Она промолчала; он не настаивал на ответе. Бедный Джозеф! И так подступает, и эдак, на языке у него вертятся новые вопросы, но он боится их задавать. Последние годы не прошли для него бесследно, они сильно поколебали его уверенность в себе. С начала депрессии усилия Джозефа сродни Сизифову труду, он устал вкатывать на гору камень, устал вычерпывать кружкой океан. Анне стало так его жаль. Она заговорила легко, непринужденно, стремясь развеять его тревоги:

— Да не морочь ты себе голову попусту. Ну представь, я работала в их доме: молодая хорошенькая горничная. Богачи всегда щедры к хорошеньким горничным. Неужели ты ревнуешь?

— Ну, я было собрался, да ты все так складно объясняешь. Пожалуй, не стану.

— Прошу тебя, не надо! Не повторяй ту дикую сцену, которую ты устроил, когда мы с Айрис встретили их на улице.

— Я тогда очень рассвирепел?

— Очень. И без всякого повода.

Он помолчал.

— Джозеф? — окликнула она. — Пожалуйста, не сердись. Я… я просто не выдержу.

— Я что же, так страшен в гневе?

— Да. Иногда.

— Я не буду сердиться. Анна, любимая моя, позабудь об этом. Позабудь злосчастный портрет. Не стоит он стольких слов. Давай спать. — Он притянул ее к себе и, умиротворенно вздохнув, положил голову ей на плечо.

Снова вздохнул.

— Ах, как же славно, как покойно. У меня всегда есть приют, есть куда спрятаться от любых, самых страшных холодов и бурь. В эти ночные часы я могу позабыть о долгах, делах, арендной плате. Здесь я могу думать о главном. А главное — мы с тобой, ты и я. В том-то вся и суть, Анна, начало начал. Ты, я и чудесные мальчик и девочка, плоть от плоти нашей.

Она с трудом сглотнула. В горле стоял ком, ком боли и жалости.

— Вы — моя семья, моя жизнь. И я должен бороться за ваше счастье… Вот, уповаю на этого нового Рузвельта, может, с ним дела пойдут лучше, — пробормотал Джозеф уже сквозь сон.

Анна повернулась на спину. Какое доверие, какая безграничная преданность и вера!
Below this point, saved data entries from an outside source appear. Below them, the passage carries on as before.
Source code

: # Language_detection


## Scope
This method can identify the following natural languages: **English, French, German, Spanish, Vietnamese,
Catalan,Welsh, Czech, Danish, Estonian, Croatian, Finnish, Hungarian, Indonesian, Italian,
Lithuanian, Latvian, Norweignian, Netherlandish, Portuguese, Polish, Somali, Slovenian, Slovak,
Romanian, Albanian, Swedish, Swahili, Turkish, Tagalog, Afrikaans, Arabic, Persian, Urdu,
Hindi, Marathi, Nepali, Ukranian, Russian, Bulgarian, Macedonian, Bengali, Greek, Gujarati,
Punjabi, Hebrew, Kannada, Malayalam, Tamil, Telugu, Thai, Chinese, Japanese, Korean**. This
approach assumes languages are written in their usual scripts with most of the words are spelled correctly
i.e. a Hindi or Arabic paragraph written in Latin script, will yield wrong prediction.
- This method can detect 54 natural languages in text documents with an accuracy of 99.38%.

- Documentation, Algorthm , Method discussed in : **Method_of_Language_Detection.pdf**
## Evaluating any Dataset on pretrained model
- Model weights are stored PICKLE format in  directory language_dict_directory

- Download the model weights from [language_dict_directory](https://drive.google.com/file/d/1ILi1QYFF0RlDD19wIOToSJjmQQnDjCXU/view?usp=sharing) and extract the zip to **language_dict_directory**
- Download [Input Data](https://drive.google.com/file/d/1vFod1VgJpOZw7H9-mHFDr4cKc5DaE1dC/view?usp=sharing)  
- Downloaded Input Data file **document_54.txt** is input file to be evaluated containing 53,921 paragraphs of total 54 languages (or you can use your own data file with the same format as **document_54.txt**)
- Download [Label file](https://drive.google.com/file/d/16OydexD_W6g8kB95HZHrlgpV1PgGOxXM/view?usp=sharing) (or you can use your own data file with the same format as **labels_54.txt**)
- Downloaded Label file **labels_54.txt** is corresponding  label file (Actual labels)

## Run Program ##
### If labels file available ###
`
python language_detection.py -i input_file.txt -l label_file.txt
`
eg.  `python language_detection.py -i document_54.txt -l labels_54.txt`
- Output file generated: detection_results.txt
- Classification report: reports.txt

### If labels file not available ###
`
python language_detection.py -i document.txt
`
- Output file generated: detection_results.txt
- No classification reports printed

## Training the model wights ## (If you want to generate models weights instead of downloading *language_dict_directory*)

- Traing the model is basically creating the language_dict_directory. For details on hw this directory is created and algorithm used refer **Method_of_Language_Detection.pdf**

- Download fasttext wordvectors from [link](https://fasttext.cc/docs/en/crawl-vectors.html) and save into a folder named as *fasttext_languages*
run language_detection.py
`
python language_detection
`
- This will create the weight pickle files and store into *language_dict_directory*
Это его доспехи, его броня, хотя сам он об этом и не подозревает. И разве поднимется рука на покой этого человека? В памяти всплыла строка из каких-то стихов; кажется, Мори учил их по-латыни. Что-то вроде: «Его хранит добродетель». Из уголков глаз по вискам стекли слезинки. Я одна, совершенно одна. Кто, кроме меня, знает, что я думаю, чувствую, о чем болит мое сердце? Кто знает, в чем я запуталась, чего страшусь, отчего не могу спать? Впереди будущее, точно огромный черный провал, и, лишь шагнув, я выясню, что меня ожидает.

Она замерла. Страх холодит тело. Подвинулась к Джозефу — такому надежному, теплому. И вдруг вспомнила, как Пол сказал: «Я хочу просыпаться, чтобы ты была рядом». Жаркая волна желания захлестнула, победила озноб, она вздрогнула, и тут же ее объяли стыд и страх. И она так же внезапно успокоилась.
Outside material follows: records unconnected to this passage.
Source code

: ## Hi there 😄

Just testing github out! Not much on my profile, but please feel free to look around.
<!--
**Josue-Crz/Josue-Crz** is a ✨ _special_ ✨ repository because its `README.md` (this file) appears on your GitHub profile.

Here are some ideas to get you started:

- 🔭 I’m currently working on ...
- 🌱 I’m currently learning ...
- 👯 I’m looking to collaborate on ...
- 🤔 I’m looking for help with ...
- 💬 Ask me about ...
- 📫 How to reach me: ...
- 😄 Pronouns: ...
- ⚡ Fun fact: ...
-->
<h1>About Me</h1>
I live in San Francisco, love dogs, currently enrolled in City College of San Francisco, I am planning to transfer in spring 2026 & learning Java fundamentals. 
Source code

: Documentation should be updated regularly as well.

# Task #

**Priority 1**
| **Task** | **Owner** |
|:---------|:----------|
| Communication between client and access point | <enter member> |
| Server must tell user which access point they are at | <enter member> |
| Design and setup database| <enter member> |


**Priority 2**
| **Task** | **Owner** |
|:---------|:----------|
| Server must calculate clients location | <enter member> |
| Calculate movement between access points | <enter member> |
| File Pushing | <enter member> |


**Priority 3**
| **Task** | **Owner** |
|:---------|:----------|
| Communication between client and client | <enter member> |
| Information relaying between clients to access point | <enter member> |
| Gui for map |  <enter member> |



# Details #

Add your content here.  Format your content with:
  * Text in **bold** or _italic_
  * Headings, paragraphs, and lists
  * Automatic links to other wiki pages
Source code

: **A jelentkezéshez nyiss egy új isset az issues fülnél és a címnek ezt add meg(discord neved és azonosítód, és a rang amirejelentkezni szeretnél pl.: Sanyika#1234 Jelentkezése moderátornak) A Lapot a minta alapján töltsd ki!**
На стене мерцали стрелки часов. Анна лежала с широко открытыми глазами и следила, как они отмеряют свои ночные круги.

Звонок раздался ровно в десять. Всего один — Анна ждала у телефона и не дала ему прозвонить дважды.

— Пол, я не спала всю ночь.

— Я тоже. Ты решила когда и где?

— Пол, я не могу увидеться с тобой сейчас.

— Этого я и боялся.

— Это я боюсь. Я виновата и смертельно боюсь. У меня нет сил, я не смогу побороть этот страх. Пожалуйста, пойми. И не сердись.
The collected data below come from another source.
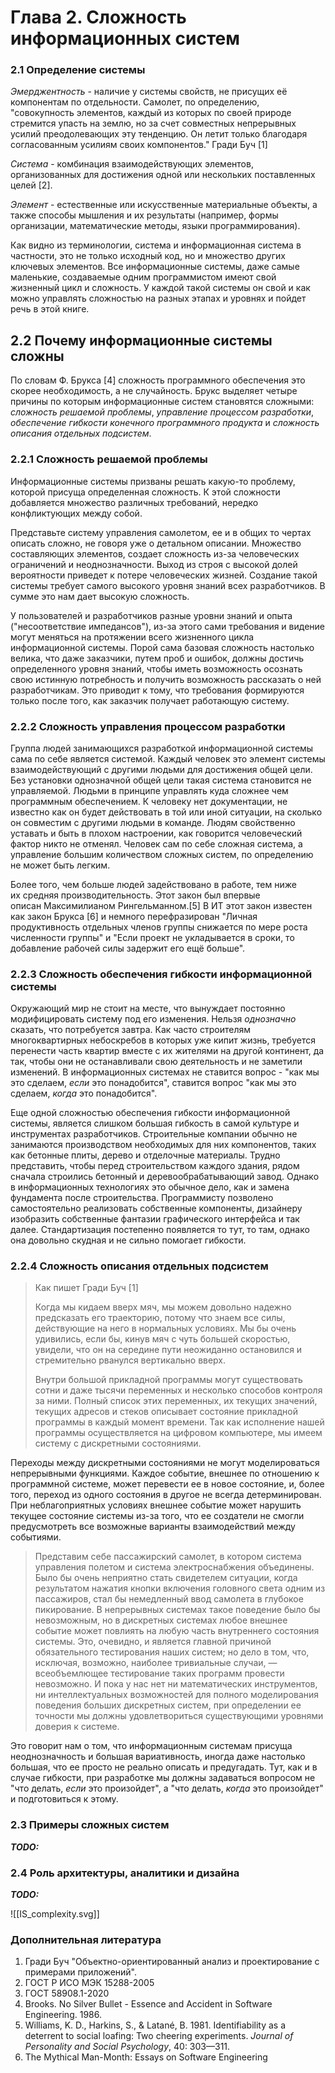 # Глава 2. Сложность информационных систем

### 2.1 Определение системы

*Эмерджентность* - наличие у системы свойств, не присущих её компонентам по отдельности.
Самолет, по определению, "совокупность элементов, каждый из которых по своей природе стремится упасть на землю, но за счет совместных непрерывных усилий преодолевающих эту тенденцию. Он летит только благодаря согласованным усилиям своих компонентов." Гради Буч [1]

*Система* - комбинация взаимодействующих элементов, организованных для достижения одной или нескольких поставленных целей [2].

*Элемент* - естественные или искусственные материальные объекты, а также способы мышления и их результаты (например, формы организации, математические методы, языки программирования).

Как видно из терминологии, система и информационная система в частности, это не только исходный код, но и множество других ключевых элементов. Все информационные системы, даже самые маленькие, создаваемые одним программистом имеют свой жизненный цикл и сложность. У каждой такой системы он свой и как можно управлять сложностью на разных этапах и уровнях и пойдет речь в этой книге.

## 2.2 Почему информационные системы сложны

По словам Ф. Брукса [4] сложность программного обеспечения это скорее необходимость, а не случайность. Брукс выделяет четыре причины по которым информационные систем становятся сложными: *сложность решаемой проблемы*, *управление процессом разработки*, *обеспечение гибкости конечного программного продукта* и *сложность описания отдельных подсистем*.

### 2.2.1 Сложность решаемой проблемы

Информационные системы призваны решать какую-то проблему, которой присуща определенная сложность. К этой сложности добавляется множество различных требований, нередко конфликтующих между собой.

Представьте систему управления самолетом, ее и в общих то чертах описать сложно, не говоря уже о детальном описании. Множество составляющих элементов, создает сложность из-за человеческих ограничений и неоднозначности. Выход из строя с высокой долей вероятности приведет к потере человеческих жизней. Создание такой системы требует самого высокого уровня знаний всех разработчиков. В сумме это нам дает высокую сложность.

У пользователей и разработчиков разные уровни знаний и опыта ("несоответствие импедансов"), из-за этого сами требования и видение могут меняться на протяжении всего жизненного цикла информационной системы. Порой сама базовая сложность настолько велика, что даже заказчики, путем проб и ошибок, должны достичь определенного уровня знаний, чтобы иметь возможность осознать свою истинную потребность и получить возможность рассказать о ней разработчикам. Это приводит к тому, что требования формируются только после того, как заказчик получает работающую систему.

### 2.2.2 Сложность управления процессом разработки

Группа людей занимающихся разработкой информационной системы сама по себе является системой. Каждый человек это элемент системы взаимодействующий с другими людьми для достижения общей цели. Без установки однозначной общей цели такая система становится не управляемой. Людьми в принципе управлять куда сложнее чем программным обеспечением. К человеку нет документации, не известно как он будет действовать в той или иной ситуации, на сколько он совместим с другими людьми в команде. Людям свойственно уставать и быть в плохом настроении, как говорится человеческий фактор никто не отменял. Человек сам по себе сложная система, а управление большим количеством сложных систем, по определению не может быть легким.

Более того, чем больше людей задействовано в работе, тем ниже их средняя производительность. Этот закон был впервые описан Максимилианом Рингельманном.[5] В ИТ этот закон известен как закон Брукса [6] и немного перефразирован "Личная продуктивность отдельных членов группы снижается по мере роста численности группы" и "Если проект не укладывается в сроки, то добавление рабочей силы задержит его ещё больше".

### 2.2.3 Сложность обеспечения гибкости информационной системы

Окружающий мир не стоит на месте, что вынуждает постоянно модифицировать систему под его изменения. Нельзя *однозначно* сказать, что потребуется завтра. Как часто строителям многоквартирных небоскребов в которых уже кипит жизнь, требуется перенести часть квартир вместе с их жителями на другой континент, да так, чтобы они не останавливали свою деятельность и не заметили изменений. В информационных системах не ставится вопрос - "как мы это сделаем, *если* это понадобится", ставится вопрос "как мы это сделаем, *когда* это понадобится".

Еще одной сложностью обеспечения гибкости информационной системы, является слишком большая гибкость в самой культуре и инструментах разработчиков. Строительные компании обычно не занимаются производством необходимых для них компонентов, таких как бетонные плиты, дерево и отделочные материалы. Трудно представить, чтобы перед строительством каждого здания, рядом сначала строились бетонный и деревообрабатывающий завод. Однако в информационных технологиях это обычное дело, как и замена фундамента после строительства. Программисту позволено самостоятельно реализовать собственные компоненты, дизайнеру изобразить собственные фантазии графического интерфейса и так далее. Стандартизация постепенно появляется то тут, то там, однако она довольно скудная и не сильно помогает гибкости.

### 2.2.4 Сложность описания отдельных подсистем

> Как пишет Гради Буч [1] 
> 
> Когда мы кидаем вверх мяч, мы можем довольно надежно предсказать его траекторию, потому что знаем все силы, действующие на него в нормальных условиях. Мы бы очень удивились, если бы, кинув мяч с чуть большей скоростью, увидели, что он на середине пути неожиданно остановился и стремительно рванулся вертикально вверх.
> 
> Внутри большой прикладной программы могут существовать сотни и даже тысячи переменных и несколько способов контроля за ними. Полный список этих переменных, их текущих значений, текущих адресов и стеков описывает состояние прикладной программы в каждый момент времени. Так как исполнение нашей программы осуществляется на цифровом компьютере, мы имеем систему с дискретными состояниями.
> 
   Переходы между дискретными состояниями не могут моделироваться непрерывными функциями. Каждое событие, внешнее по отношению к программной системе, может перевести ее в новое состояние, и, более того, переход из одного состояния в другое не всегда детерминирован. При неблагоприятных условиях внешнее событие может нарушить текущее состояние системы из-за того, что ее создатели не смогли предусмотреть все возможные варианты взаимодействий между событиями.
>  
>  Представим себе пассажирский самолет, в котором система управления полетом и система электроснабжения объединены. Было бы очень неприятно стать свидетелем ситуации, когда результатом нажатия кнопки включения головного света одним из пассажиров, стал бы немедленный ввод самолета в глубокое пикирование. В непрерывных системах такое поведение было бы невозможным, но в дискретных системах любое внешнее событие может повлиять на любую часть внутреннего состояния системы. Это, очевидно, и является главной причиной обязательного тестирования наших систем; но дело в том, что, исключая, возможно, наиболее тривиальные случаи, — всеобъемлющее тестирование таких программ провести невозможно. И пока у нас нет ни математических инструментов, ни интеллектуальных возможностей для полного моделирования поведения больших дискретных систем, при определении ее точности мы должны удовлетвориться существующими уровнями доверия к системе.

Это говорит нам о том, что информационным системам присуща неоднозначность и большая вариативность, иногда даже настолько большая, что ее просто не реально описать и предугадать. Тут, как и в случае гибкости, при разработке мы должны задаваться вопросом не "что делать, *если* это произойдет", а "что делать, *когда* это произойдет" и подготовиться к этому.

### 2.3  Примеры сложных систем
***TODO:***
### 2.4 Роль архитектуры, аналитики и дизайна
***TODO:***

![[IS_complexity.svg]]

### Дополнительная литература

1. Гради Буч "Объектно-ориентированный анализ и проектирование с примерами приложений".
2. ГОСТ Р ИСО МЭК 15288-2005
3. ГОСТ 58908.1-2020
4. Brooks. No Silver Bullet - Essence and Accident in Software Engineering. 1986.
5. Williams, K. D., Harkins, S., & Latané, B. 1981. Identifiability as a deterrent to social loafing: Two cheering experiments. _Journal of Personality and Social Psychology_, 40: 303—311.
6. The Mythical Man-Month: Essays on Software Engineering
— Я вообще не способен на тебя сердиться. Но я безмерно огорчен.

— Пол, это так тяжело! Очень, очень тяжело!

— Ты уверена, что не нагнетаешь? Не делаешь все тяжелее во сто крат?

— Не думаю. Я же пыталась объяснить тебе вчера…

— Да, пыталась. И я понял. Но я не дам тебе обрубить связующую нас нить, Анна. Никогда.

— Я и не прошу тебя об этом. Если я буду знать, где ты, я время от времени могу посылать тебе открытки, невинные слова, которые ничего не скажут чужому глазу. Но ты будешь знать, что у нас с Айрис все в порядке.

— Погоди. Ты ведь сказала: сейчас? Не могу увидеться сейчас? Я не ослышался?

— Да, все верно.

— Тогда я буду ждать. Терпеливо ждать. И тоже буду посылать тебе открытки, чтобы ты знала, где я. У тебя есть подруги, которые любят путешествовать?

— Есть. Ты можешь выбрать любое имя.

— Договорились.

— Пол, а теперь повесь, пожалуйста, трубку.

— Еще чуть-чуть. Ты запомни одно: как только передумаешь — про встречу, про возможность быть вместе — или если я просто тебе понадоблюсь, напиши, я тут же приеду. Я уверен, что ты передумаешь.

— Пол, я вешаю трубку, — тихонько предупредила она.

— Хорошо, вешай. Только не прощайся.